Ohne Schulden und mit viel Drive
Mit der Strategie Landwirtschaft Aargau 2030 und dem Landwirtschaftlichen Zentrum Liebegg, «das verstärkt als Drehscheibe zwischen Forschung, Konsumenten und Produzenten wirken soll», ist der Aargau laut Regierungsrat Dieth in einer guten Ausgangslage. Kommt hinzu, dass der Aargau finanziell gut dasteht. «Der Kanton Aargau ist per 2023 schuldenfrei», freut sich Dieth, der auch Finanzminister ist. Und in der Kasse seien 800 Millionen Franken. Dies auch, um in der Landwirtschaft auf Herausforderungen reagieren zu können. «Das ist doch beruhigend», so Dieth.
Keine Ahnung von der Politik …
Das Landwirtschaftliche Zentrum Liebegg sei tatsächlich mit «viel Drive unterwegs», bestätigte Matthias Müller seinen Chef. Müller ist Abteilungsleiter Landwirtschaft Aargau. Und der muss sich all den Strategien und Forderungen stellen. «Der Bund verlangt von uns, dass wir rund 25 bis 30 Prozent mehr Kalorien produzieren, und das am liebsten mit weniger Aufwand», so Matthias Müller, der damit einen Zielkonflikt genannt hat. Und diese Konflikte gibt es in der Landwirtschaft gleich mehrfach. Zudem gibt es einen regelrechten Kampf um die Fruchtfolgeflächen und Biodiversitätsförderf lächen – und gebaut wird in der Schweiz auch ständig. Weiter gibt es im Aargau rund 3000 Kilometer Gewässer, und vieles davon soll wieder an die Oberfläche gelangen. «Das mindert die Fruchtfolgeflächen.»
Die Bauern müssen sich laut Müller ganz vielen Strategien anschliessen. «Und der Chef sagt, dass wir alle Strategien umsetzen müssen.» Damit meint er den Regierungsrat. Er selber habe von der Politik keine Ahnung, erklärt Müller schmunzelnd, «darum arbeite ich in der Verwaltung». Letztlich wollen aber alle eine «innovative Landwirtschaft mit eigener Ernährungssicherheit».
14 Prozent für die Landwirtschaft
Mit der Strategie Landwirtschaft Aargau 2030 sollen zehn sogenannte Leuchttürme verfolgt werden. Einer dieser Leuchttürme ist das Landwirtschaftliche Zentrum Liebegg. «Dieses sollte künftig eine starke Rolle spielen.» Die Biodiversität, die Vernetzung, das Wassermanagement sind weitere Leuchttürme. «In der Schweiz haben wir beim Wasser ein Verteilproblem, darum müssen wir unseren Verbrauch überdenken», sagt Müller. Und deshalb müsse es eine übergeordnete Strategie geben, die auch den Verbrauch regelt.
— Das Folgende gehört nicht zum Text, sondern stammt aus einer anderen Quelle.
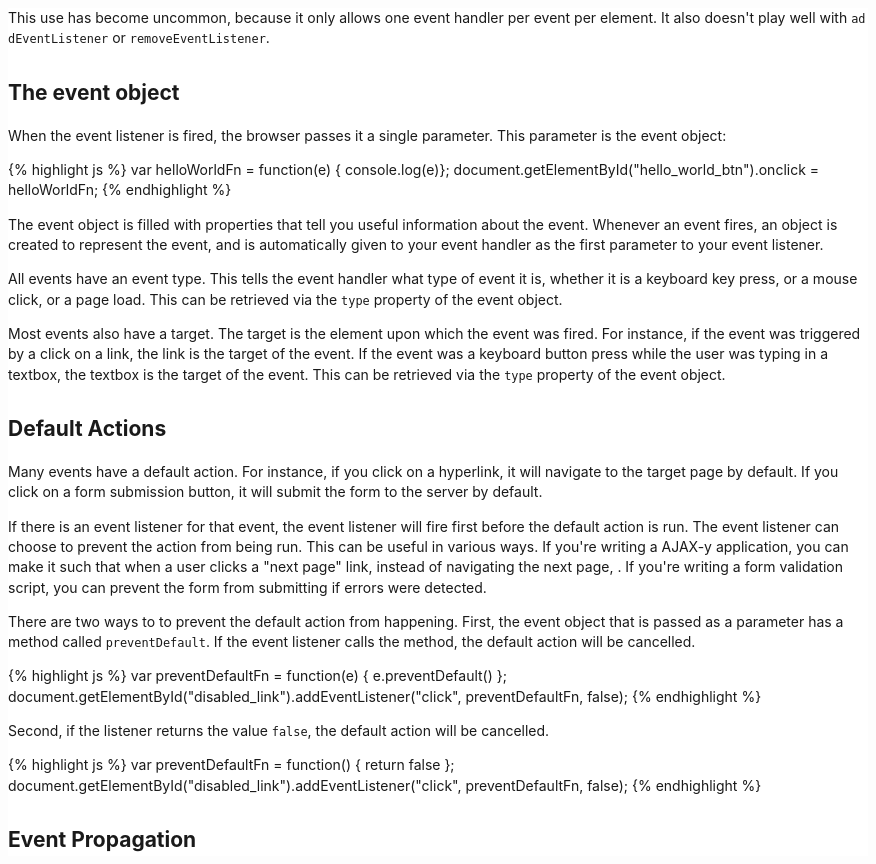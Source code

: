 This use has become uncommon, because it only allows one event handler per event per element. It also doesn't play well with `addEventListener` or `removeEventListener`.

The event object
----------------

When the event listener is fired, the browser passes it a single parameter. This parameter is the event object:

{% highlight js %}
var helloWorldFn = function(e) { console.log(e)};
document.getElementById("hello_world_btn").onclick =  helloWorldFn;
{% endhighlight %}

The event object is filled with properties that tell you useful information about the event. Whenever an event fires, an object is created to represent the event, and is automatically given to your event handler as the first parameter to your event listener.

All events have an event type. This tells the event handler what type of event it is, whether it is a keyboard key press, or a mouse click, or a page load. This can be retrieved via the `type` property of the event object.

Most events also have a target. The target is the element upon which the event was fired. For instance, if the event was triggered by a click on a link, the link is the target of the event. If the event was a keyboard button press while the user was typing in a textbox, the textbox is the target of the event. This can be retrieved via the `type` property of the event object.

Default Actions
---------------

Many events have a default action. For instance, if you click on a hyperlink, it will navigate to the target page by default. If you click on a form submission button, it will submit the form to the server by default.

If there is an event listener for that event, the event listener will fire first before the default action is run. The event listener can choose to prevent the action from being run. This can be useful in various ways. If you're writing a AJAX-y application, you can make it such that when a user clicks a "next page" link, instead of navigating the next page, . If you're writing a form validation script, you can prevent the form from submitting if errors were detected.

There are two ways to to prevent the default action from happening. First, the event object that is passed as a parameter has a method called `preventDefault`. If the event listener calls the method, the default action will be cancelled.

{% highlight js %}
var preventDefaultFn = function(e) { e.preventDefault() };
document.getElementById("disabled_link").addEventListener("click", preventDefaultFn, false);
{% endhighlight %}

Second, if the listener returns the value `false`, the default action will be cancelled.

{% highlight js %}
var preventDefaultFn = function() { return false };
document.getElementById("disabled_link").addEventListener("click", preventDefaultFn, false);
{% endhighlight %}

Event Propagation
-----------------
Und beim Wassermanagement gehen grosse Teile der Bevölkerung von falschen Annahmen aus. Die Landwirtschaft braucht eher weniger Wasser, als viele denken und meinen. «Nur 14 Prozent des Wasserverbrauchs fliessen in die Landwirtschaft», stellt Matthias Müller klar. Der grösste Anteil beim Wasserverbrauch geht in die Industrie und in die Haushalte.